§ Work to complete
Transcribe the entries, keeping every character the same.

==== Given information ====

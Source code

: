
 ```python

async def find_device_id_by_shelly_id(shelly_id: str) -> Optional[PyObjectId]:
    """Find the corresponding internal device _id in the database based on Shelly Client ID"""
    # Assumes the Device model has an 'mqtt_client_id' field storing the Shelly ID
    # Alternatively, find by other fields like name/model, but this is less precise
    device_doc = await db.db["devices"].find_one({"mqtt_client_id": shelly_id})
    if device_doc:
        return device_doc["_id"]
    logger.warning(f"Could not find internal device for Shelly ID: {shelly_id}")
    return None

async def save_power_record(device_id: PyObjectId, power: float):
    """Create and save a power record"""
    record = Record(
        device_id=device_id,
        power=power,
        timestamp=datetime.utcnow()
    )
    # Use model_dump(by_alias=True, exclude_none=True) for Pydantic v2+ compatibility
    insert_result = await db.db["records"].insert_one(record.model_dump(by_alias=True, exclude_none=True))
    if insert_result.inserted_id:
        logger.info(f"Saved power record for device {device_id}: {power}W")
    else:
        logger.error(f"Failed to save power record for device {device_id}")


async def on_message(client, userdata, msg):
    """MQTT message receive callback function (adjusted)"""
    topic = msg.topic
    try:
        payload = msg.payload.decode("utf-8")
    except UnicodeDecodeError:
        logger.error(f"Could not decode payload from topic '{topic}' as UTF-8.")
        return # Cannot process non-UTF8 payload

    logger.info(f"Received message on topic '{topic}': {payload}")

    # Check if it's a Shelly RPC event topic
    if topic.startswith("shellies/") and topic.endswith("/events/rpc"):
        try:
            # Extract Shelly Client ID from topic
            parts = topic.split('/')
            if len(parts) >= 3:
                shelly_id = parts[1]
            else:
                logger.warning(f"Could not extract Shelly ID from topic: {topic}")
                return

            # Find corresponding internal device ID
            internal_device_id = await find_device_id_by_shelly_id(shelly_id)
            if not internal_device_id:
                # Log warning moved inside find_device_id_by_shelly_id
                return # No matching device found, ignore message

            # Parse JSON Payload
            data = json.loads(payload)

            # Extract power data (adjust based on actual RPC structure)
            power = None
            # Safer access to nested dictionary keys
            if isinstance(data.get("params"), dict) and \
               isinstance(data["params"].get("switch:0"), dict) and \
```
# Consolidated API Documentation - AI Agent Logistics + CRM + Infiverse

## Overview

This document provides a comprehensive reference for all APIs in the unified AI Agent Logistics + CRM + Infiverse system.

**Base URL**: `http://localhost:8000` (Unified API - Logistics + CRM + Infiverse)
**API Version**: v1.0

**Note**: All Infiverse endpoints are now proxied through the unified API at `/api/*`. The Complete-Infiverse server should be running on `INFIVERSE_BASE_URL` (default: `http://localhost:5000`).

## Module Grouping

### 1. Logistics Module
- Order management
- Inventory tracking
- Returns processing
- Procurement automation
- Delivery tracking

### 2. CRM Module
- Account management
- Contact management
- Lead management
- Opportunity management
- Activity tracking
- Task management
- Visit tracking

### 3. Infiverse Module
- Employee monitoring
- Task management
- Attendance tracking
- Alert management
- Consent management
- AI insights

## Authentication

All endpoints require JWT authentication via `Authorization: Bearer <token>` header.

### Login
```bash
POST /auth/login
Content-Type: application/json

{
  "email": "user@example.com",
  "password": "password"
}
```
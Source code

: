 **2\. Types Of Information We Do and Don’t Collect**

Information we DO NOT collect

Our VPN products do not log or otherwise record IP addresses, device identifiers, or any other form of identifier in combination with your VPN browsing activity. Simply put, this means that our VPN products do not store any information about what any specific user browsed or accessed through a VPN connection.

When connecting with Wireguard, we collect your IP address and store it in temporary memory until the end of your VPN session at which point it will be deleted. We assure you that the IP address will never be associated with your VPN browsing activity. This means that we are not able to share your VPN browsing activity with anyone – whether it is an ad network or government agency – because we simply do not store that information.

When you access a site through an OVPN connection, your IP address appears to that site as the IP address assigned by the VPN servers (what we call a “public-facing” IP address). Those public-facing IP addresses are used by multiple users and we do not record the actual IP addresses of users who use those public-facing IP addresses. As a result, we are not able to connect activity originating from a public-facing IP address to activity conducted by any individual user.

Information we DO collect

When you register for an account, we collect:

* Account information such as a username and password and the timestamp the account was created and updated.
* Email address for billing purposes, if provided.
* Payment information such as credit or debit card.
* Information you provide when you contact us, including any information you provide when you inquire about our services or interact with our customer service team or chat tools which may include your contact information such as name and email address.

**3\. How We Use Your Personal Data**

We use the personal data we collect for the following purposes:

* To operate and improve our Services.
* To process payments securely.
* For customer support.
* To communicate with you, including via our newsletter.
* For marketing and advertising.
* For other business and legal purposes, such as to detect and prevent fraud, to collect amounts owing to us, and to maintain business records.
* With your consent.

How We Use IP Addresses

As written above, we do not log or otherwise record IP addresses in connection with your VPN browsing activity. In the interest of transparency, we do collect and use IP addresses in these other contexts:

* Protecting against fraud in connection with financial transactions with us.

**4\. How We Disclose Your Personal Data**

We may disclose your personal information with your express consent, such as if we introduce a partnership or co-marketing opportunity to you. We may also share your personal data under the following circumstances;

====

§ Completed task
Source code

:
 ```python

async def find_device_id_by_shelly_id(shelly_id: str) -> Optional[PyObjectId]:
    """Find the corresponding internal device _id in the database based on Shelly Client ID"""
    # Assumes the Device model has an 'mqtt_client_id' field storing the Shelly ID
    # Alternatively, find by other fields like name/model, but this is less precise
    device_doc = await db.db["devices"].find_one({"mqtt_client_id": shelly_id})
    if device_doc:
        return device_doc["_id"]
    logger.warning(f"Could not find internal device for Shelly ID: {shelly_id}")
    return None

async def save_power_record(device_id: PyObjectId, power: float):
    """Create and save a power record"""
    record = Record(
        device_id=device_id,
        power=power,
        timestamp=datetime.utcnow()
    )
    # Use model_dump(by_alias=True, exclude_none=True) for Pydantic v2+ compatibility
    insert_result = await db.db["records"].insert_one(record.model_dump(by_alias=True, exclude_none=True))
    if insert_result.inserted_id:
        logger.info(f"Saved power record for device {device_id}: {power}W")
    else:
        logger.error(f"Failed to save power record for device {device_id}")


async def on_message(client, userdata, msg):
    """MQTT message receive callback function (adjusted)"""
    topic = msg.topic
    try:
        payload = msg.payload.decode("utf-8")
    except UnicodeDecodeError:
        logger.error(f"Could not decode payload from topic '{topic}' as UTF-8.")
        return # Cannot process non-UTF8 payload

    logger.info(f"Received message on topic '{topic}': {payload}")

    # Check if it's a Shelly RPC event topic
    if topic.startswith("shellies/") and topic.endswith("/events/rpc"):
        try:
            # Extract Shelly Client ID from topic
            parts = topic.split('/')
            if len(parts) >= 3:
                shelly_id = parts[1]
            else:
                logger.warning(f"Could not extract Shelly ID from topic: {topic}")
                return

            # Find corresponding internal device ID
            internal_device_id = await find_device_id_by_shelly_id(shelly_id)
            if not internal_device_id:
                # Log warning moved inside find_device_id_by_shelly_id
                return # No matching device found, ignore message

            # Parse JSON Payload
            data = json.loads(payload)

            # Extract power data (adjust based on actual RPC structure)
            power = None
            # Safer access to nested dictionary keys
            if isinstance(data.get("params"), dict) and \
               isinstance(data["params"].get("switch:0"), dict) and \
```
# Consolidated API Documentation - AI Agent Logistics + CRM + Infiverse

## Overview

This document provides a comprehensive reference for all APIs in the unified AI Agent Logistics + CRM + Infiverse system.

**Base URL**: `http://localhost:8000` (Unified API - Logistics + CRM + Infiverse)
**API Version**: v1.0

**Note**: All Infiverse endpoints are now proxied through the unified API at `/api/*`. The Complete-Infiverse server should be running on `INFIVERSE_BASE_URL` (default: `http://localhost:5000`).

## Module Grouping

### 1. Logistics Module
- Order management
- Inventory tracking
- Returns processing
- Procurement automation
- Delivery tracking

### 2. CRM Module
- Account management
- Contact management
- Lead management
- Opportunity management
- Activity tracking
- Task management
- Visit tracking

### 3. Infiverse Module
- Employee monitoring
- Task management
- Attendance tracking
- Alert management
- Consent management
- AI insights

## Authentication

All endpoints require JWT authentication via `Authorization: Bearer <token>` header.

### Login
```bash
POST /auth/login
Content-Type: application/json

{
  "email": "user@example.com",
  "password": "password"
}
```
Source code

: **2\. Types Of Information We Do and Don’t Collect**

Information we DO NOT collect

Our VPN products do not log or otherwise record IP addresses, device identifiers, or any other form of identifier in combination with your VPN browsing activity. Simply put, this means that our VPN products do not store any information about what any specific user browsed or accessed through a VPN connection.

When connecting with Wireguard, we collect your IP address and store it in temporary memory until the end of your VPN session at which point it will be deleted. We assure you that the IP address will never be associated with your VPN browsing activity. This means that we are not able to share your VPN browsing activity with anyone – whether it is an ad network or government agency – because we simply do not store that information.

When you access a site through an OVPN connection, your IP address appears to that site as the IP address assigned by the VPN servers (what we call a “public-facing” IP address). Those public-facing IP addresses are used by multiple users and we do not record the actual IP addresses of users who use those public-facing IP addresses. As a result, we are not able to connect activity originating from a public-facing IP address to activity conducted by any individual user.

Information we DO collect

When you register for an account, we collect:

* Account information such as a username and password and the timestamp the account was created and updated.
* Email address for billing purposes, if provided.
* Payment information such as credit or debit card.
* Information you provide when you contact us, including any information you provide when you inquire about our services or interact with our customer service team or chat tools which may include your contact information such as name and email address.

**3\. How We Use Your Personal Data**

We use the personal data we collect for the following purposes:

* To operate and improve our Services.
* To process payments securely.
* For customer support.
* To communicate with you, including via our newsletter.
* For marketing and advertising.
* For other business and legal purposes, such as to detect and prevent fraud, to collect amounts owing to us, and to maintain business records.
* With your consent.

How We Use IP Addresses

As written above, we do not log or otherwise record IP addresses in connection with your VPN browsing activity. In the interest of transparency, we do collect and use IP addresses in these other contexts:

* Protecting against fraud in connection with financial transactions with us.

**4\. How We Disclose Your Personal Data**

We may disclose your personal information with your express consent, such as if we introduce a partnership or co-marketing opportunity to you. We may also share your personal data under the following circumstances;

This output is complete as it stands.